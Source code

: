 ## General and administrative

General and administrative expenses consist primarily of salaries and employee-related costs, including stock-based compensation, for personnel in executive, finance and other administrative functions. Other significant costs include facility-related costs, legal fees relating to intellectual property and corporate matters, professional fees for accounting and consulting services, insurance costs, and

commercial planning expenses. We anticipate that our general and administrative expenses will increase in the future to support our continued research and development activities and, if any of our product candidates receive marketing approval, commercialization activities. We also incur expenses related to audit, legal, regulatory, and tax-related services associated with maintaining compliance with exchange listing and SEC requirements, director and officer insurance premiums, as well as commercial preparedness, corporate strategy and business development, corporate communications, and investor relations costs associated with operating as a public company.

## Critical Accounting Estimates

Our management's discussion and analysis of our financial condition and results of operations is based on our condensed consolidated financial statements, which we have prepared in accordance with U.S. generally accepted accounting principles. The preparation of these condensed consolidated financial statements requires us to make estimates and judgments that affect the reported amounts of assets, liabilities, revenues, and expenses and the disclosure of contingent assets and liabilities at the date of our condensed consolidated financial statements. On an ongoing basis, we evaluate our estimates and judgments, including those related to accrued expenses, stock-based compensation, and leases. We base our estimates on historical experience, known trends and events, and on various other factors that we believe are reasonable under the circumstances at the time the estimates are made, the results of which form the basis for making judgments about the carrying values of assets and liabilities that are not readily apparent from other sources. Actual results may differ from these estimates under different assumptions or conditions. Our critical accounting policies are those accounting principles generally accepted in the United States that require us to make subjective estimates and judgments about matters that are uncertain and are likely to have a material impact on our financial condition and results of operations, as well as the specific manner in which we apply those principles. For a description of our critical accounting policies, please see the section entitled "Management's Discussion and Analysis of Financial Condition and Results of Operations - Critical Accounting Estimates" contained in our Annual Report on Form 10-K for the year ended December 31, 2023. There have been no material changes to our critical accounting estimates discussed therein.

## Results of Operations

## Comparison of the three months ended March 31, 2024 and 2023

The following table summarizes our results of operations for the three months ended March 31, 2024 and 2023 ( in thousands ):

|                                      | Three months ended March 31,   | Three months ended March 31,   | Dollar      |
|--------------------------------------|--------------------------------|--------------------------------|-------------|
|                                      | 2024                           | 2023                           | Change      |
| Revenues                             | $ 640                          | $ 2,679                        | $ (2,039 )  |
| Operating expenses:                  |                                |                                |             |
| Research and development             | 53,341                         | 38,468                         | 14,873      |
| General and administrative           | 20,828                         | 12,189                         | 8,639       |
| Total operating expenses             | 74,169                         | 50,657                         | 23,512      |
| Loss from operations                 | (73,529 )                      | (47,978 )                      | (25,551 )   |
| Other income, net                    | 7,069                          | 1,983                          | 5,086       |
============================================================
**Exercise aim**
What is needed is an exact printout of every line from the one with "Total operating expenses" through the end of the data, including both, and nothing more.

**Solved exercise**
| Total operating expenses             | 74,169                         | 50,657                         | 23,512      |
| Loss from operations                 | (73,529 )                      | (47,978 )                      | (25,551 )   |
| Other income, net                    | 7,069                          | 1,983                          | 5,086       |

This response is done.